*** Block opens ***

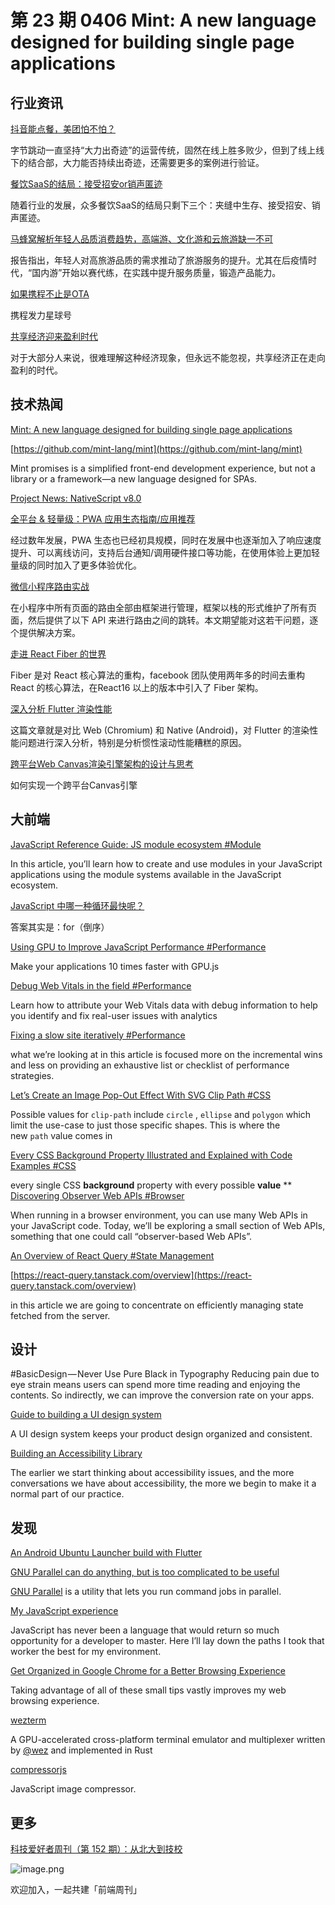 # 第 23 期 0406 Mint: A new language designed for building single page applications
## 行业资讯
[抖音能点餐，美团怕不怕？](https://mp.weixin.qq.com/s/HWO1Gkv2Yy6t5IKE30kkTg)

字节跳动一直坚持“大力出奇迹”的运营传统，固然在线上胜多败少，但到了线上线下的结合部，大力能否持续出奇迹，还需要更多的案例进行验证。

[餐饮SaaS的结局：接受招安or销声匿迹](https://mp.weixin.qq.com/s/y82P6bSTsbgFfWH__4KFug)

随着行业的发展，众多餐饮SaaS的结局只剩下三个：夹缝中生存、接受招安、销声匿迹。

[马蜂窝解析年轻人品质消费趋势，高端游、文化游和云旅游缺一不可](https://mp.weixin.qq.com/s/lBOQ6OJ59kblDG5Rfi9DTQ)

报告指出，年轻人对高旅游品质的需求推动了旅游服务的提升。尤其在后疫情时代，“国内游”开始以赛代练，在实践中提升服务质量，锻造产品能力。

[如果携程不止是OTA](https://mp.weixin.qq.com/s/8PjxRxTJtjvACjTiFS-j6Q)

携程发力星球号

[共享经济迎来盈利时代](https://36kr.com/p/1167539284954377)

对于大部分人来说，很难理解这种经济现象，但永远不能忽视，共享经济正在走向盈利的时代。

## 技术热闻
[Mint: A new language designed for building single page applications](https://stackoverflow.blog/2021/03/29/mint-a-new-language-designed-for-building-single-page-applications/)


[https://github.com/mint-lang/mint](https://github.com/mint-lang/mint)

Mint promises is a simplified front-end development experience, but not a library or a framework—a new language designed for SPAs.

[Project News: NativeScript v8.0](https://openjsf.org/blog/2021/04/01/project-news-nativescript-v8-0/)


[全平台 & 轻量级：PWA 应用生态指南/应用推荐](https://sspai.com/post/65869)

经过数年发展，PWA 生态也已经初具规模，同时在发展中也逐渐加入了响应速度提升、可以离线访问，支持后台通知/调用硬件接口等功能，在使用体验上更加轻量级的同时加入了更多体验优化。

[微信小程序路由实战](https://mp.weixin.qq.com/s/qG-j4OEYPTpbo_khDHoSKQ)

在小程序中所有页面的路由全部由框架进行管理，框架以栈的形式维护了所有页面，然后提供了以下 API 来进行路由之间的跳转。本文期望能对这若干问题，逐个提供解决方案。

[走进 React Fiber 的世界](https://mp.weixin.qq.com/s/zjhCIUtJrSmw2icy2zkKFg)

Fiber 是对 React 核心算法的重构，facebook 团队使用两年多的时间去重构 React 的核心算法，在React16 以上的版本中引入了 Fiber 架构。

[深入分析 Flutter 渲染性能](https://mp.weixin.qq.com/s/cTnWx5I9sOC51hWZVDOH4w)

这篇文章就是对比 Web (Chromium) 和 Native (Android)，对 Flutter 的渲染性能问题进行深入分析，特别是分析惯性滚动性能糟糕的原因。

[跨平台Web Canvas渲染引擎架构的设计与思考](https://mp.weixin.qq.com/s/-_4KZx54DblCylzh-kjJtw)

如何实现一个跨平台Canvas引擎

## 大前端
[JavaScript Reference Guide: JS module ecosystem #Module](https://blog.logrocket.com/javascript-reference-guide-js-modules/)

In this article, you’ll learn how to create and use modules in your JavaScript applications using the module systems available in the JavaScript ecosystem.

[JavaScript 中哪一种循环最快呢？](https://mp.weixin.qq.com/s/FDnu2qbrzn0vHOD2iB3xpA)

答案其实是：for（倒序）

[Using GPU to Improve JavaScript Performance #Performance](https://blog.bitsrc.io/using-gpu-to-improve-javascript-performance-e5a41c2e129b)

Make your applications 10 times faster with GPU.js

[Debug Web Vitals in the field #Performance](https://web.dev/debug-web-vitals-in-the-field/)

Learn how to attribute your Web Vitals data with debug information to help you identify and fix real-user issues with analytics

[Fixing a slow site iteratively #Performance](https://css-tricks.com/fixing-a-slow-site-iteratively/)

what we’re looking at in this article is focused more on the incremental wins and less on providing an exhaustive list or checklist of performance strategies.

[Let’s Create an Image Pop-Out Effect With SVG Clip Path #CSS](https://css-tricks.com/lets-create-an-image-pop-out-effect-with-svg-clip-path/)

Possible values for `clip-path` include `circle` , `ellipse` and `polygon` which limit the use-case to just those specific shapes. This is where the new `path` value comes in

[Every CSS Background Property Illustrated and Explained with Code Examples #CSS](https://www.freecodecamp.org/news/learn-css-background-properties)

every single CSS **background** property with every possible **value**
**
[Discovering Observer Web APIs #Browser](https://areknawo.com/discovering-observer-web-apis/)

When running in a browser environment, you can use many Web APIs in your JavaScript code. Today, we’ll be exploring a small section of Web APIs, something that one could call “observer-based Web APIs”.

[An Overview of React Query #State Management](https://javascript.plainenglish.io/an-overview-of-react-query-88935faadcd7)


[https://react-query.tanstack.com/overview](https://react-query.tanstack.com/overview)

in this article we are going to concentrate on efficiently managing state fetched from the server.


## 设计
#BasicDesign — Never Use Pure Black in Typography
Reducing pain due to eye strain means users can spend more time reading and enjoying the contents. So indirectly, we can improve the conversion rate on your apps.

[Guide to building a UI design system](https://www.uxpin.com/studio/blog/ui-systems/)

A UI design system keeps your product design organized and consistent.

[Building an Accessibility Library](https://uxmag.com/articles/building-an-accessibility-library)

The earlier we start thinking about accessibility issues, and the more conversations we have about accessibility, the more we begin to make it a normal part of our practice.

## 发现
[An Android Ubuntu Launcher build with Flutter](https://flutterawesome.com/an-android-ubuntu-launcher-build-with-flutter/)


[GNU Parallel can do anything, but is too complicated to be useful](https://www.ctrl.blog/entry/not-gnu-parallel.html)

[GNU Parallel](https://www.gnu.org/software/parallel/) is a utility that lets you run command jobs in parallel.

[My JavaScript experience](https://jesuscova.medium.com/my-javascript-experience-4db5bbfccce9)

JavaScript has never been a language that would return so much opportunity for a developer to master. Here I’ll lay down the paths I took that worker the best for my environment.

[Get Organized in Google Chrome for a Better Browsing Experience](https://spin.atomicobject.com/2021/04/04/organized-google-chrome)

Taking advantage of all of these small tips vastly improves my web browsing experience.

[wezterm](https://github.com/wez/wezterm)

A GPU-accelerated cross-platform terminal emulator and multiplexer written by [@wez](https://github.com/wez) and implemented in Rust

[compressorjs](https://github.com/fengyuanchen/compressorjs)

JavaScript image compressor.

## 更多
[科技爱好者周刊（第 152 期）：从北大到技校](http://www.ruanyifeng.com/blog/2021/04/weekly-issue-152.html)

![image.png](https://cdn.nlark.com/yuque/0/2020/png/85771/1605930034828-7fc81343-651f-4a15-8465-eebe5a23cf61.png#align=left&display=inline&height=31&margin=%5Bobject%20Object%5D&name=image.png&originHeight=90&originWidth=2186&size=14325&status=done&style=none&width=746)


欢迎加入，一起共建「前端周刊」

*** Block closes ***

• [WHAT YOU ARE ASKED TO DO] Give again exactly, and only, the lines above starting at the one with "[An Android Ubuntu" and ending at the one with "[Get Organized in".

• [SOLUTION TO THE EXERCISE]
[An Android Ubuntu Launcher build with Flutter](https://flutterawesome.com/an-android-ubuntu-launcher-build-with-flutter/)


[GNU Parallel can do anything, but is too complicated to be useful](https://www.ctrl.blog/entry/not-gnu-parallel.html)

[GNU Parallel](https://www.gnu.org/software/parallel/) is a utility that lets you run command jobs in parallel.

[My JavaScript experience](https://jesuscova.medium.com/my-javascript-experience-4db5bbfccce9)

JavaScript has never been a language that would return so much opportunity for a developer to master. Here I’ll lay down the paths I took that worker the best for my environment.

[Get Organized in Google Chrome for a Better Browsing Experience](https://spin.atomicobject.com/2021/04/04/organized-google-chrome)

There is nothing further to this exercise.